No discussion of Microsoft's cloud strategy would be complete without looking at the company's Azure cloud platform, and Capossela believes that 2015 was the year that Azure established itself as the number two platform behind Amazon's AWS.

[Related: The real reason Microsoft open sourced .NET]

"We think that (the cloud) is a two-horse race," he said. "I think the other players in the space are going to have a hard time with the scale that Amazon and Microsoft are operating at. This is complicated stuff..."

Microsoft's Wes Miller says Microsoft is employing three tactics to attempt to overtake AWS and become the leading could platform.

The first is to make Azure the best cloud platform for any system, not just Windows. "Linux running on Azure is a very big deal.  So is Docker on Azure," he says. "This is a huge difference from the Microsoft of the past."

The second is to make Azure a cloud service that is developer focused, he says. "Microsoft is working very hard on its developer story, deploying apps using an IDE and so on. AWS is really a commodity."

The final tactic is making Azure part of a best of breed hybrid story. "For a Windows Server 2016 shop, Azure rather than AWS will very much be the obvious cloud to use," Miller says.
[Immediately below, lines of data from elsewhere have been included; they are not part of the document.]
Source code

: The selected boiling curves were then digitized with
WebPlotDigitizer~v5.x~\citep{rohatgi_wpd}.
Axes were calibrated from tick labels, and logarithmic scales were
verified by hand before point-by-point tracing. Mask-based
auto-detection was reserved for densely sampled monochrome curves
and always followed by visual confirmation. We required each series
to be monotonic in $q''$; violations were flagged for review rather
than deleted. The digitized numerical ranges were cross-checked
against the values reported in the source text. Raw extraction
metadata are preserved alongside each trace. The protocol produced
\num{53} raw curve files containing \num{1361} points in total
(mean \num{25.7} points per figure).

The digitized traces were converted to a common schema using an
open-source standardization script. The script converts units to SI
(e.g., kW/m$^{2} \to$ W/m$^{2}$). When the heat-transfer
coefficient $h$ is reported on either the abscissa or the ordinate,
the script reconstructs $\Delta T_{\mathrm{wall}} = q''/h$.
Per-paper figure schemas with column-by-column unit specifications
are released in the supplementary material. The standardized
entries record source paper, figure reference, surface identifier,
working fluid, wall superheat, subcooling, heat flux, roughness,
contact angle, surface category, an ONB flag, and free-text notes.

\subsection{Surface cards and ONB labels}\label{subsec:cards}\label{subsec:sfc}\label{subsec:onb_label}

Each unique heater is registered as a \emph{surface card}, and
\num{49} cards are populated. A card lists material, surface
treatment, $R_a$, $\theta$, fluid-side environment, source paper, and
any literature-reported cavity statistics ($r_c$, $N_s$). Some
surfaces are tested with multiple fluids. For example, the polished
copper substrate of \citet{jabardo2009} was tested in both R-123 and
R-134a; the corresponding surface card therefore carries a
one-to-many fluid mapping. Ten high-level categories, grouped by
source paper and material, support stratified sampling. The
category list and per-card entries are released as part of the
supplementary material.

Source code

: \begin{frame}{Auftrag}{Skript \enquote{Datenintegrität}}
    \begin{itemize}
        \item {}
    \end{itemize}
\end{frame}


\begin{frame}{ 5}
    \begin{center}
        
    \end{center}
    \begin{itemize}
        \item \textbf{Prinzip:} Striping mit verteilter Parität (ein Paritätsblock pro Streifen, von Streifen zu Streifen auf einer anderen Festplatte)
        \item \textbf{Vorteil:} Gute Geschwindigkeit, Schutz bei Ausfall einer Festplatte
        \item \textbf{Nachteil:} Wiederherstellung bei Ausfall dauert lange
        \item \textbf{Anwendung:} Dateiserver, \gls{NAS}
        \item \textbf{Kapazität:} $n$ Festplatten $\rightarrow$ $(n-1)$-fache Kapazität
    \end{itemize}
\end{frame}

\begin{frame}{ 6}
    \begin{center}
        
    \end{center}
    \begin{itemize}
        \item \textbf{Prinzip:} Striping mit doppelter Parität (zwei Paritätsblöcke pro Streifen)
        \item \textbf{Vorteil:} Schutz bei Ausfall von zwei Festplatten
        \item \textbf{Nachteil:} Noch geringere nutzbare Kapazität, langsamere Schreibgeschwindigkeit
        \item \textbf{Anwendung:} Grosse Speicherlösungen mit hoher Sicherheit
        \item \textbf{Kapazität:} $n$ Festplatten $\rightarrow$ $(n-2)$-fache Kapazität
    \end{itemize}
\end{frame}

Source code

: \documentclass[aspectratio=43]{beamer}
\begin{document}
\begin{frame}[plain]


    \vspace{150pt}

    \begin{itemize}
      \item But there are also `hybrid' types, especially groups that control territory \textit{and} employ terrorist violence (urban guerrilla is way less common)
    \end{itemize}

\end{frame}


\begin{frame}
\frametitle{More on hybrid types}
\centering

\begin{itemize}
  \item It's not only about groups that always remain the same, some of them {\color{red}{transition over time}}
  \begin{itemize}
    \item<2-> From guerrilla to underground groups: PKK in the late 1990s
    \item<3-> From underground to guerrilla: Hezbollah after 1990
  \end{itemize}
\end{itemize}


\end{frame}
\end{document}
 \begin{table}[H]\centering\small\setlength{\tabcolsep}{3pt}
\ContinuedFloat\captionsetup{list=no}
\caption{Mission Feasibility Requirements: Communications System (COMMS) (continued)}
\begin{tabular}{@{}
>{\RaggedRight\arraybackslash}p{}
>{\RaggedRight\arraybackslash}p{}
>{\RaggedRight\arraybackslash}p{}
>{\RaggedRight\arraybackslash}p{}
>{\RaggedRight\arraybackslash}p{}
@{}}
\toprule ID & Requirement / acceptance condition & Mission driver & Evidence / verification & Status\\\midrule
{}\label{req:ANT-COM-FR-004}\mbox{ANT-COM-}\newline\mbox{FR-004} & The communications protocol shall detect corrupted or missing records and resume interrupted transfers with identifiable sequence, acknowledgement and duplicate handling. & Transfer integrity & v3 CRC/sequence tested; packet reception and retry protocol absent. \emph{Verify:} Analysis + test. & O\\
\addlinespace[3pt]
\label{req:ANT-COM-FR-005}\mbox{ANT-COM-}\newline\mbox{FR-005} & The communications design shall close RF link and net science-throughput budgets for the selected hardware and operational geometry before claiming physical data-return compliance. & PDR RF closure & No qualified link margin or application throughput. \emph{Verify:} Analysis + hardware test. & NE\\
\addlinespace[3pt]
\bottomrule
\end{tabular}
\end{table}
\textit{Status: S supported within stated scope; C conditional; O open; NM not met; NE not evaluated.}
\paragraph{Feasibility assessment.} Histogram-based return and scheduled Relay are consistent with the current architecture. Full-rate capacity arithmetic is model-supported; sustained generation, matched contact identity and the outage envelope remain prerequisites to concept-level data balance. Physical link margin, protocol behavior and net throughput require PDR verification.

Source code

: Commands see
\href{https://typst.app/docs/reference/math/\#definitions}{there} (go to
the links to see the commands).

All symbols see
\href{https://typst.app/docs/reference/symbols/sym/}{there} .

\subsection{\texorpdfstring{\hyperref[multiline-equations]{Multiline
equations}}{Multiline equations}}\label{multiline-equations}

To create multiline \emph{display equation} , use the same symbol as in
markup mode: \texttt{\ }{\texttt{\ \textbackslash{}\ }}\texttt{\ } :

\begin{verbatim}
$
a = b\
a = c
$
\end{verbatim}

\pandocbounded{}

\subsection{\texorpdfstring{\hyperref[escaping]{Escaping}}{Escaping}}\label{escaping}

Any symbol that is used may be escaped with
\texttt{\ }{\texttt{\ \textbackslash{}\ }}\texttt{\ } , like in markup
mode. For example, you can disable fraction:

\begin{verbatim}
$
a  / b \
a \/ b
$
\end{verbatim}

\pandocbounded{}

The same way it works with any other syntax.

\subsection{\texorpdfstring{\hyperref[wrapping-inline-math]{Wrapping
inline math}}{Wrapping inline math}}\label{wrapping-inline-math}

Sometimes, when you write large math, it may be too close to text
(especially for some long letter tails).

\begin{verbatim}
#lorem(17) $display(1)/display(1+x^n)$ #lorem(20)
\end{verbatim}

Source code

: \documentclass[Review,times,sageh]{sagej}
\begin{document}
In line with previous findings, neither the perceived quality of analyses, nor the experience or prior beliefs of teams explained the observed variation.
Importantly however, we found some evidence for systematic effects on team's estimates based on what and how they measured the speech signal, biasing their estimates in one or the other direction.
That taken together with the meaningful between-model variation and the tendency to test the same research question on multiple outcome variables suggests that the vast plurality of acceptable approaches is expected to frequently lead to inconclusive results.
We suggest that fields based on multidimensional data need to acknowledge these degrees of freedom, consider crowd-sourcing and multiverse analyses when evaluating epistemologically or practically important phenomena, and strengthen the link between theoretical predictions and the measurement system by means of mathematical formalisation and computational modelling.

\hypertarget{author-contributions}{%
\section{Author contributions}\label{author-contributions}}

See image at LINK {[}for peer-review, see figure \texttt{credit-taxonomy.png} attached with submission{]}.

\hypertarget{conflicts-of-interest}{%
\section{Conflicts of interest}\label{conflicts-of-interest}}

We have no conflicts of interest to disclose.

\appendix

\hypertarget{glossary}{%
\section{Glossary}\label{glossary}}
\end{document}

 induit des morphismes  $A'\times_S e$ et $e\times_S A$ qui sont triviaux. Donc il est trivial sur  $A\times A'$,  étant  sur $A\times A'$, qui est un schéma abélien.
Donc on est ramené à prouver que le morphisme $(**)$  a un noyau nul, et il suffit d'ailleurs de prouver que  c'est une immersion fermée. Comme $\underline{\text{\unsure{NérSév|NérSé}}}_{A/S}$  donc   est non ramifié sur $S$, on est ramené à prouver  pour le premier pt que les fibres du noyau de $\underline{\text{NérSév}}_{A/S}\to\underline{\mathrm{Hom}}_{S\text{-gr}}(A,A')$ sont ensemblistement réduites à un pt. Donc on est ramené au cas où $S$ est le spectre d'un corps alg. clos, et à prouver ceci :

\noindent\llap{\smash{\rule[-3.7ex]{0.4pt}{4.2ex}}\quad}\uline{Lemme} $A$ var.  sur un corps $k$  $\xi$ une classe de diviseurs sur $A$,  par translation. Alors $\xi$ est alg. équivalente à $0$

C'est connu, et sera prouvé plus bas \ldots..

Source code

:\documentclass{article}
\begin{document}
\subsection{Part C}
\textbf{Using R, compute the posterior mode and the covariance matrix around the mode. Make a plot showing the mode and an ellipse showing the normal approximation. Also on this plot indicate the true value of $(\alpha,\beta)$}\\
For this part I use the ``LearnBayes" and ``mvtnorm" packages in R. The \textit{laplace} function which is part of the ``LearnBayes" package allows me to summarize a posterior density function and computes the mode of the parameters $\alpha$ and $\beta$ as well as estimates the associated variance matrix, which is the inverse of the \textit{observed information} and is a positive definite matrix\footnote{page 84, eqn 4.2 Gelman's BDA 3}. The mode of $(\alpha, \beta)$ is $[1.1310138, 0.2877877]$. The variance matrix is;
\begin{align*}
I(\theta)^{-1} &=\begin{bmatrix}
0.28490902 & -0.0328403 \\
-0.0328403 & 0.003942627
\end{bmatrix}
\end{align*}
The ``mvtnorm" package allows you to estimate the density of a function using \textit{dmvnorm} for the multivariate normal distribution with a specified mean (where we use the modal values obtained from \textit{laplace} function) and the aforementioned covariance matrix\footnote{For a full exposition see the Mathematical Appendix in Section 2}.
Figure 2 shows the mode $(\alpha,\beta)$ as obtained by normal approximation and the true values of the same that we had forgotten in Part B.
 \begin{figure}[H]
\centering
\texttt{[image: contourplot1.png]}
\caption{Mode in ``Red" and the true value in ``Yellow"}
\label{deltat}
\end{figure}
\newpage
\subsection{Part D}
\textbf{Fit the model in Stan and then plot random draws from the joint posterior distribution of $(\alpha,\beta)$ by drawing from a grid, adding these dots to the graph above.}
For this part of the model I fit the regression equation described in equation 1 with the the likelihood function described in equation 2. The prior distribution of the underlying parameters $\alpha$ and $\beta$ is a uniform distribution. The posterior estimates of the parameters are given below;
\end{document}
Microsoft may want to be more like Apple in the cloud, but when it comes to hardware, the two companies are likely to remain very different. Apple gets about 63 percent of its revenue from its iPhone, while Microsoft's phones continue to languish. "I fully expect that Microsoft will continue to beat the drum for hardware, Miller concludes, "but when it comes to phones I think it will be a very rough year for the company."